**MATERIAL SUPPLIED:**

* * * *

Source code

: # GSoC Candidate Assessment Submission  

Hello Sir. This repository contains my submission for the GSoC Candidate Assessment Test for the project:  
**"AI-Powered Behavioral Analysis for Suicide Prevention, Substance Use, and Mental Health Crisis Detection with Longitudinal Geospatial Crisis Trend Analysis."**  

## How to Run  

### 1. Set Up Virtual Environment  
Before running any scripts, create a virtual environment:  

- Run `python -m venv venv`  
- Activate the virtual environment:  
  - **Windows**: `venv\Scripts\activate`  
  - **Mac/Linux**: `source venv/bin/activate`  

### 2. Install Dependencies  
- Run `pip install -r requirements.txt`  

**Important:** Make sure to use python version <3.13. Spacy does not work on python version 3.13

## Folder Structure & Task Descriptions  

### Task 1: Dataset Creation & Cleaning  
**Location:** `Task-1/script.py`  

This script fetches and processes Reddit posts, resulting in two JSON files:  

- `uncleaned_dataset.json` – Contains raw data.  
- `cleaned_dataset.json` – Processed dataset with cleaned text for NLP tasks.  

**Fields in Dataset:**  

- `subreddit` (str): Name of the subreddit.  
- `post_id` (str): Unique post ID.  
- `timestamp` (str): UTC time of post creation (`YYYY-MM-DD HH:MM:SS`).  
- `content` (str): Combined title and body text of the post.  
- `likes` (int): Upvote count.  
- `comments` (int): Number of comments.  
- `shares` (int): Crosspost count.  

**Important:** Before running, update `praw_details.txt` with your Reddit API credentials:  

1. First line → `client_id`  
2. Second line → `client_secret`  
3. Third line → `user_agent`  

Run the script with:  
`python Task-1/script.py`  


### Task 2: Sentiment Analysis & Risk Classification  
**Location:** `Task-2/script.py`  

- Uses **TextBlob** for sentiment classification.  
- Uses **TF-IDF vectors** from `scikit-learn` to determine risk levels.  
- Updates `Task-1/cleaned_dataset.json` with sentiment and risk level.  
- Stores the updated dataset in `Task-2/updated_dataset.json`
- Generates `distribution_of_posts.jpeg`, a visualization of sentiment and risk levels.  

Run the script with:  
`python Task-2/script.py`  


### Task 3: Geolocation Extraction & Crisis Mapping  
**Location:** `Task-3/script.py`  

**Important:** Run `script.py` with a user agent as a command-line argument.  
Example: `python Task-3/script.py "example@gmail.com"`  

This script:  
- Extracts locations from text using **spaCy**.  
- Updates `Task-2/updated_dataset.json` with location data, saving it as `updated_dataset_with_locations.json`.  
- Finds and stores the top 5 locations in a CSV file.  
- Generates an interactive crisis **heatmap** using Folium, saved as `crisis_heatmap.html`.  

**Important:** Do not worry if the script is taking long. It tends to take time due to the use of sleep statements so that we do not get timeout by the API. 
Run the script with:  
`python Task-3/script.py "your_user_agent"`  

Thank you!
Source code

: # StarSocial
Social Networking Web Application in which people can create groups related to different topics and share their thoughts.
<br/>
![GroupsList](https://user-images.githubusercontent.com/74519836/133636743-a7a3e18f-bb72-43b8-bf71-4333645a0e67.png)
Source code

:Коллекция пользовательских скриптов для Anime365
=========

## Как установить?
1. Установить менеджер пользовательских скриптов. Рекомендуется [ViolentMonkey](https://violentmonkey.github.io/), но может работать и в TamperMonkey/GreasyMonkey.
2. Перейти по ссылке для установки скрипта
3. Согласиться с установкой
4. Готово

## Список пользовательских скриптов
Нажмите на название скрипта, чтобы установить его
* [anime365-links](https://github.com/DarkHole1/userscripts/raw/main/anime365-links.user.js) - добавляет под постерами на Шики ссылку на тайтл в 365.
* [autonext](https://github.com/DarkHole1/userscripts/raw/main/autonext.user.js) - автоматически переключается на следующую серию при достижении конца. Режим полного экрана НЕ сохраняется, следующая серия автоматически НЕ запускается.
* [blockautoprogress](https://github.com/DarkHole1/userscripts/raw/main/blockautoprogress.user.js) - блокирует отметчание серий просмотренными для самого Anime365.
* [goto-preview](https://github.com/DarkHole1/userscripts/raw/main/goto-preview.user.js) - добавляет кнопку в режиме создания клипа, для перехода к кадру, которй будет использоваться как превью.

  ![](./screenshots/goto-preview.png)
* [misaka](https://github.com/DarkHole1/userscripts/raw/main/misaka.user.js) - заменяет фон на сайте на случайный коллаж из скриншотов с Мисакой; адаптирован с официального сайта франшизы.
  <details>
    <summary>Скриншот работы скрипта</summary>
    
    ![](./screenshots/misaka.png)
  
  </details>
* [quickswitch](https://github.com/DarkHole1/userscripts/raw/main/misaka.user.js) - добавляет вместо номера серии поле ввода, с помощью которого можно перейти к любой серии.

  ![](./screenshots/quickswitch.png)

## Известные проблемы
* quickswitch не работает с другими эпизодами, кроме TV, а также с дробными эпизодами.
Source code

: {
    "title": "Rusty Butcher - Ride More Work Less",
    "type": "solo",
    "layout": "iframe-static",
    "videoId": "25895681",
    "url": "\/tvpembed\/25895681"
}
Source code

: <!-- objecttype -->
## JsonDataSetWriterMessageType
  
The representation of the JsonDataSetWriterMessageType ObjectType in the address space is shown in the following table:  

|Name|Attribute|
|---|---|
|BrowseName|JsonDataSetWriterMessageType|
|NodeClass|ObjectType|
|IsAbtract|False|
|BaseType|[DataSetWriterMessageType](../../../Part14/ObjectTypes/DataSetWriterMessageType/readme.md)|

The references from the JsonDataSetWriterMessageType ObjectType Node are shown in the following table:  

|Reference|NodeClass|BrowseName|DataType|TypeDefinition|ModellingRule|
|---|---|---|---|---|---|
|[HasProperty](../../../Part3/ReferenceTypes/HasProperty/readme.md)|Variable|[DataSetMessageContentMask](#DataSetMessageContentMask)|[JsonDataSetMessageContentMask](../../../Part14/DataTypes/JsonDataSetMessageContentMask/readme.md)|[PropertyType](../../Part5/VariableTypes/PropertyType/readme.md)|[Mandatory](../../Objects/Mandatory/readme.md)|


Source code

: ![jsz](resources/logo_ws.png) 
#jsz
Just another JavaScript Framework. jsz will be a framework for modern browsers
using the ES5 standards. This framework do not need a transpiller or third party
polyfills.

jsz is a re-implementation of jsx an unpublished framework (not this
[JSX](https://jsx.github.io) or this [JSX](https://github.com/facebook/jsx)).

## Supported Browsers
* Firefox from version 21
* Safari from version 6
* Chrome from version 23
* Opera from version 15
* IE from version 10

* * * *

**PROMPT:** Every entry, from top to bottom, should be repeated word for word.

**ANSWER BOX:**
Source code

: # GSoC Candidate Assessment Submission  

Hello Sir. This repository contains my submission for the GSoC Candidate Assessment Test for the project:  
**"AI-Powered Behavioral Analysis for Suicide Prevention, Substance Use, and Mental Health Crisis Detection with Longitudinal Geospatial Crisis Trend Analysis."**  

## How to Run  

### 1. Set Up Virtual Environment  
Before running any scripts, create a virtual environment:  

- Run `python -m venv venv`  
- Activate the virtual environment:  
  - **Windows**: `venv\Scripts\activate`  
  - **Mac/Linux**: `source venv/bin/activate`  

### 2. Install Dependencies  
- Run `pip install -r requirements.txt`  

**Important:** Make sure to use python version <3.13. Spacy does not work on python version 3.13

## Folder Structure & Task Descriptions  

### Task 1: Dataset Creation & Cleaning  
**Location:** `Task-1/script.py`  

This script fetches and processes Reddit posts, resulting in two JSON files:  

- `uncleaned_dataset.json` – Contains raw data.  
- `cleaned_dataset.json` – Processed dataset with cleaned text for NLP tasks.  

**Fields in Dataset:**  

- `subreddit` (str): Name of the subreddit.  
- `post_id` (str): Unique post ID.  
- `timestamp` (str): UTC time of post creation (`YYYY-MM-DD HH:MM:SS`).  
- `content` (str): Combined title and body text of the post.  
- `likes` (int): Upvote count.  
- `comments` (int): Number of comments.  
- `shares` (int): Crosspost count.  

**Important:** Before running, update `praw_details.txt` with your Reddit API credentials:  

1. First line → `client_id`  
2. Second line → `client_secret`  
3. Third line → `user_agent`  

Run the script with:  
`python Task-1/script.py`  


### Task 2: Sentiment Analysis & Risk Classification  
**Location:** `Task-2/script.py`  

- Uses **TextBlob** for sentiment classification.  
- Uses **TF-IDF vectors** from `scikit-learn` to determine risk levels.  
- Updates `Task-1/cleaned_dataset.json` with sentiment and risk level.  
- Stores the updated dataset in `Task-2/updated_dataset.json`
- Generates `distribution_of_posts.jpeg`, a visualization of sentiment and risk levels.  

Run the script with:  
`python Task-2/script.py`  


### Task 3: Geolocation Extraction & Crisis Mapping  
**Location:** `Task-3/script.py`  

**Important:** Run `script.py` with a user agent as a command-line argument.  
Example: `python Task-3/script.py "example@gmail.com"`  

This script:  
- Extracts locations from text using **spaCy**.  
- Updates `Task-2/updated_dataset.json` with location data, saving it as `updated_dataset_with_locations.json`.  
- Finds and stores the top 5 locations in a CSV file.  
- Generates an interactive crisis **heatmap** using Folium, saved as `crisis_heatmap.html`.  

**Important:** Do not worry if the script is taking long. It tends to take time due to the use of sleep statements so that we do not get timeout by the API. 
Run the script with:  
`python Task-3/script.py "your_user_agent"`  

Thank you!
Source code

: # StarSocial
Social Networking Web Application in which people can create groups related to different topics and share their thoughts.
<br/>
![GroupsList](https://user-images.githubusercontent.com/74519836/133636743-a7a3e18f-bb72-43b8-bf71-4333645a0e67.png)
Source code

:Коллекция пользовательских скриптов для Anime365
=========

## Как установить?
1. Установить менеджер пользовательских скриптов. Рекомендуется [ViolentMonkey](https://violentmonkey.github.io/), но может работать и в TamperMonkey/GreasyMonkey.
2. Перейти по ссылке для установки скрипта
3. Согласиться с установкой
4. Готово

## Список пользовательских скриптов
Нажмите на название скрипта, чтобы установить его
* [anime365-links](https://github.com/DarkHole1/userscripts/raw/main/anime365-links.user.js) - добавляет под постерами на Шики ссылку на тайтл в 365.
* [autonext](https://github.com/DarkHole1/userscripts/raw/main/autonext.user.js) - автоматически переключается на следующую серию при достижении конца. Режим полного экрана НЕ сохраняется, следующая серия автоматически НЕ запускается.
* [blockautoprogress](https://github.com/DarkHole1/userscripts/raw/main/blockautoprogress.user.js) - блокирует отметчание серий просмотренными для самого Anime365.
* [goto-preview](https://github.com/DarkHole1/userscripts/raw/main/goto-preview.user.js) - добавляет кнопку в режиме создания клипа, для перехода к кадру, которй будет использоваться как превью.

  ![](./screenshots/goto-preview.png)
* [misaka](https://github.com/DarkHole1/userscripts/raw/main/misaka.user.js) - заменяет фон на сайте на случайный коллаж из скриншотов с Мисакой; адаптирован с официального сайта франшизы.
  <details>
    <summary>Скриншот работы скрипта</summary>
    
    ![](./screenshots/misaka.png)
  
  </details>
* [quickswitch](https://github.com/DarkHole1/userscripts/raw/main/misaka.user.js) - добавляет вместо номера серии поле ввода, с помощью которого можно перейти к любой серии.

  ![](./screenshots/quickswitch.png)

## Известные проблемы
* quickswitch не работает с другими эпизодами, кроме TV, а также с дробными эпизодами.
Source code

: {
    "title": "Rusty Butcher - Ride More Work Less",
    "type": "solo",
    "layout": "iframe-static",
    "videoId": "25895681",
    "url": "\/tvpembed\/25895681"
}
Source code

: <!-- objecttype -->
## JsonDataSetWriterMessageType
  
The representation of the JsonDataSetWriterMessageType ObjectType in the address space is shown in the following table:  

|Name|Attribute|
|---|---|
|BrowseName|JsonDataSetWriterMessageType|
|NodeClass|ObjectType|
|IsAbtract|False|
|BaseType|[DataSetWriterMessageType](../../../Part14/ObjectTypes/DataSetWriterMessageType/readme.md)|

The references from the JsonDataSetWriterMessageType ObjectType Node are shown in the following table:  

|Reference|NodeClass|BrowseName|DataType|TypeDefinition|ModellingRule|
|---|---|---|---|---|---|
|[HasProperty](../../../Part3/ReferenceTypes/HasProperty/readme.md)|Variable|[DataSetMessageContentMask](#DataSetMessageContentMask)|[JsonDataSetMessageContentMask](../../../Part14/DataTypes/JsonDataSetMessageContentMask/readme.md)|[PropertyType](../../Part5/VariableTypes/PropertyType/readme.md)|[Mandatory](../../Objects/Mandatory/readme.md)|


Source code

: ![jsz](resources/logo_ws.png) 
#jsz
Just another JavaScript Framework. jsz will be a framework for modern browsers
using the ES5 standards. This framework do not need a transpiller or third party
polyfills.

jsz is a re-implementation of jsx an unpublished framework (not this
[JSX](https://jsx.github.io) or this [JSX](https://github.com/facebook/jsx)).

## Supported Browsers
* Firefox from version 21
* Safari from version 6
* Chrome from version 23
* Opera from version 15
* IE from version 10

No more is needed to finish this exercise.